Would you return each entry exactly as written, omitting any pictures?
--- Material to process Enclosed Below ---
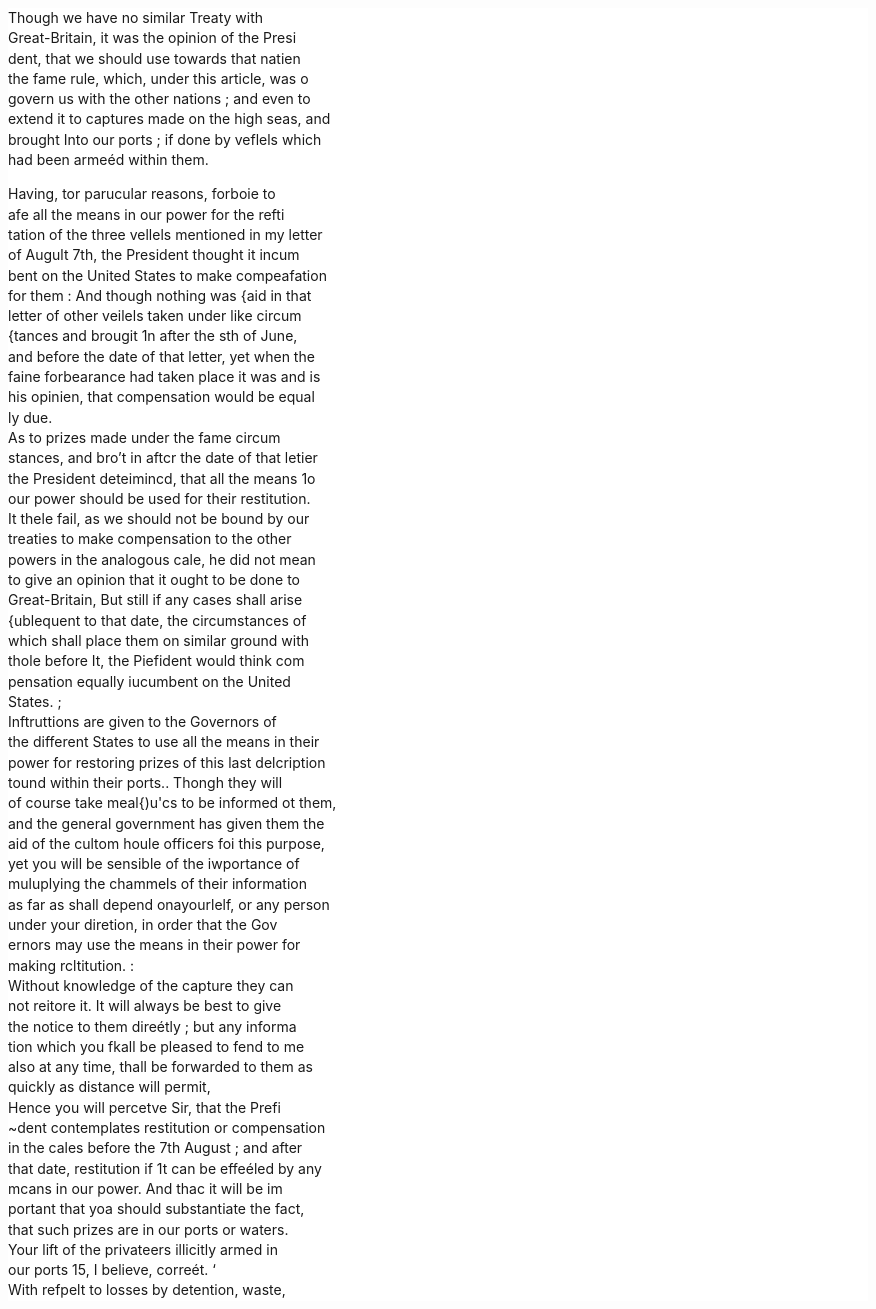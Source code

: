 Though we have no similar Treaty with  
Great-Britain, it was the opinion of the Presi­  
dent, that we should use towards that natien  
the fame rule, which, under this article, was o  
govern us with the other nations ; and even to  
extend it to captures made on the high seas, and  
brought Into our ports ; if done by veflels which  
had been armeéd within them.  
  
Having, tor parucular reasons, forboie to  
afe all the means in our power for the refti­  
tation of the three vellels mentioned in my letter  
of Augult 7th, the President thought it incum­  
bent on the United States to make compeafation  
for them : And though nothing was {aid in that  
letter of other veilels taken under like circum­  
{tances and brougit 1n after the sth of June,  
and before the date of that letter, yet when the  
faine forbearance had taken place it was and is  
his opinien, that compensation would be equal­  
ly due.  
As to prizes made under the fame circum­  
stances, and bro’t in aftcr the date of that letier  
the President deteimincd, that all the means 1o  
our power should be used for their restitution.  
It thele fail, as we should not be bound by our  
treaties to make compensation to the other  
powers in the analogous cale, he did not mean  
to give an opinion that it ought to be done to  
Great-Britain, But still if any cases shall arise  
{ublequent to that date, the circumstances of  
which shall place them on similar ground with  
thole before It, the Piefident would think com­  
pensation equally iucumbent on the United  
States. ;  
Inftruttions are given to the Governors of  
the different States to use all the means in their  
power for restoring prizes of this last delcription  
tound within their ports.. Thongh they will  
of course take meal{)u&#x27;cs to be informed ot them,  
and the general government has given them the  
aid of the cultom houle officers foi this purpose,  
yet you will be sensible of the iwportance of  
muluplying the chammels of their information  
as far as shall depend onayourlelf, or any person  
under your diretion, in order that the Gov­  
ernors may use the means in their power for  
making rcltitution. :  
Without knowledge of the capture they can­  
not reitore it. It will always be best to give  
the notice to them direétly ; but any informa­  
tion which you fkall be pleased to fend to me  
also at any time, thall be forwarded to them as  
quickly as distance will permit,  
Hence you will percetve Sir, that the Prefi­  
~dent contemplates restitution or compensation  
in the cales before the 7th August ; and after  
that date, restitution if 1t can be effeéled by any  
mcans in our power. And thac it will be im­  
portant that yoa should substantiate the fact,  
that such prizes are in our ports or waters.  
Your lift of the privateers illicitly armed in  
our ports 15, I believe, correét. ‘  
With refpelt to losses by detention, waste,  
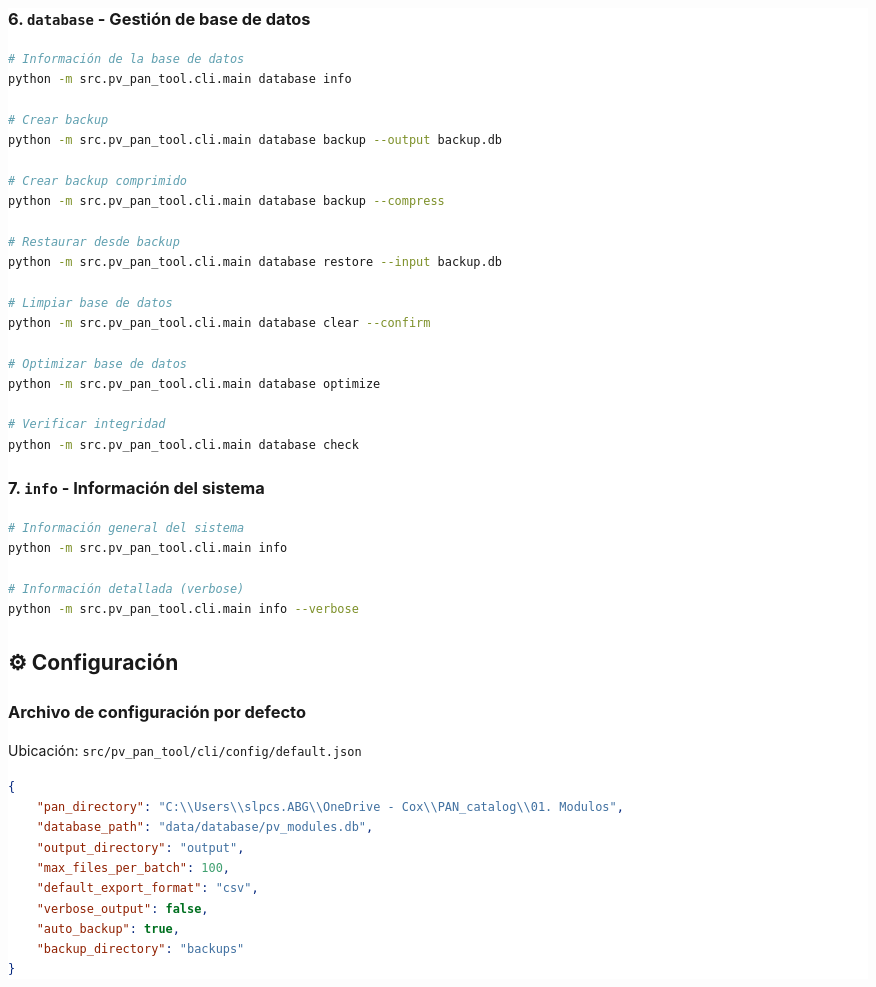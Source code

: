### **6. `database` - Gestión de base de datos**
```bash
# Información de la base de datos
python -m src.pv_pan_tool.cli.main database info

# Crear backup
python -m src.pv_pan_tool.cli.main database backup --output backup.db

# Crear backup comprimido
python -m src.pv_pan_tool.cli.main database backup --compress

# Restaurar desde backup
python -m src.pv_pan_tool.cli.main database restore --input backup.db

# Limpiar base de datos
python -m src.pv_pan_tool.cli.main database clear --confirm

# Optimizar base de datos
python -m src.pv_pan_tool.cli.main database optimize

# Verificar integridad
python -m src.pv_pan_tool.cli.main database check
```

### **7. `info` - Información del sistema**
```bash
# Información general del sistema
python -m src.pv_pan_tool.cli.main info

# Información detallada (verbose)
python -m src.pv_pan_tool.cli.main info --verbose
```

## ⚙️ **Configuración**

### **Archivo de configuración por defecto**
Ubicación: `src/pv_pan_tool/cli/config/default.json`

```json
{
    "pan_directory": "C:\\Users\\slpcs.ABG\\OneDrive - Cox\\PAN_catalog\\01. Modulos",
    "database_path": "data/database/pv_modules.db",
    "output_directory": "output",
    "max_files_per_batch": 100,
    "default_export_format": "csv",
    "verbose_output": false,
    "auto_backup": true,
    "backup_directory": "backups"
}
```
--- End of Enclosed Material to process ---
### Solution to this problem
Source code

: Though we have no similar Treaty with  
Great-Britain, it was the opinion of the Presi­  
dent, that we should use towards that natien  
the fame rule, which, under this article, was o  
govern us with the other nations ; and even to  
extend it to captures made on the high seas, and  
brought Into our ports ; if done by veflels which  
had been armeéd within them.  
  
Having, tor parucular reasons, forboie to  
afe all the means in our power for the refti­  
tation of the three vellels mentioned in my letter  
of Augult 7th, the President thought it incum­  
bent on the United States to make compeafation  
for them : And though nothing was {aid in that  
letter of other veilels taken under like circum­  
{tances and brougit 1n after the sth of June,  
and before the date of that letter, yet when the  
faine forbearance had taken place it was and is  
his opinien, that compensation would be equal­  
ly due.  
As to prizes made under the fame circum­  
stances, and bro’t in aftcr the date of that letier  
the President deteimincd, that all the means 1o  
our power should be used for their restitution.  
It thele fail, as we should not be bound by our  
treaties to make compensation to the other  
powers in the analogous cale, he did not mean  
to give an opinion that it ought to be done to  
Great-Britain, But still if any cases shall arise  
{ublequent to that date, the circumstances of  
which shall place them on similar ground with  
thole before It, the Piefident would think com­  
pensation equally iucumbent on the United  
States. ;  
Inftruttions are given to the Governors of  
the different States to use all the means in their  
power for restoring prizes of this last delcription  
tound within their ports.. Thongh they will  
of course take meal{)u&#x27;cs to be informed ot them,  
and the general government has given them the  
aid of the cultom houle officers foi this purpose,  
yet you will be sensible of the iwportance of  
muluplying the chammels of their information  
as far as shall depend onayourlelf, or any person  
under your diretion, in order that the Gov­  
ernors may use the means in their power for  
making rcltitution. :  
Without knowledge of the capture they can­  
not reitore it. It will always be best to give  
the notice to them direétly ; but any informa­  
tion which you fkall be pleased to fend to me  
also at any time, thall be forwarded to them as  
quickly as distance will permit,  
Hence you will percetve Sir, that the Prefi­  
~dent contemplates restitution or compensation  
in the cales before the 7th August ; and after  
that date, restitution if 1t can be effeéled by any  
mcans in our power. And thac it will be im­  
portant that yoa should substantiate the fact,  
that such prizes are in our ports or waters.  
Your lift of the privateers illicitly armed in  
our ports 15, I believe, correét. ‘  
With refpelt to losses by detention, waste,  
Source code

:### **6. `database` - Gestión de base de datos**
```bash
# Información de la base de datos
python -m src.pv_pan_tool.cli.main database info

# Crear backup
python -m src.pv_pan_tool.cli.main database backup --output backup.db

# Crear backup comprimido
python -m src.pv_pan_tool.cli.main database backup --compress

# Restaurar desde backup
python -m src.pv_pan_tool.cli.main database restore --input backup.db

# Limpiar base de datos
python -m src.pv_pan_tool.cli.main database clear --confirm

# Optimizar base de datos
python -m src.pv_pan_tool.cli.main database optimize

# Verificar integridad
python -m src.pv_pan_tool.cli.main database check
```

### **7. `info` - Información del sistema**
```bash
# Información general del sistema
python -m src.pv_pan_tool.cli.main info

# Información detallada (verbose)
python -m src.pv_pan_tool.cli.main info --verbose
```

## ⚙️ **Configuración**

### **Archivo de configuración por defecto**
Ubicación: `src/pv_pan_tool/cli/config/default.json`

```json
{
    "pan_directory": "C:\\Users\\slpcs.ABG\\OneDrive - Cox\\PAN_catalog\\01. Modulos",
    "database_path": "data/database/pv_modules.db",
    "output_directory": "output",
    "max_files_per_batch": 100,
    "default_export_format": "csv",
    "verbose_output": false,
    "auto_backup": true,
    "backup_directory": "backups"
}
```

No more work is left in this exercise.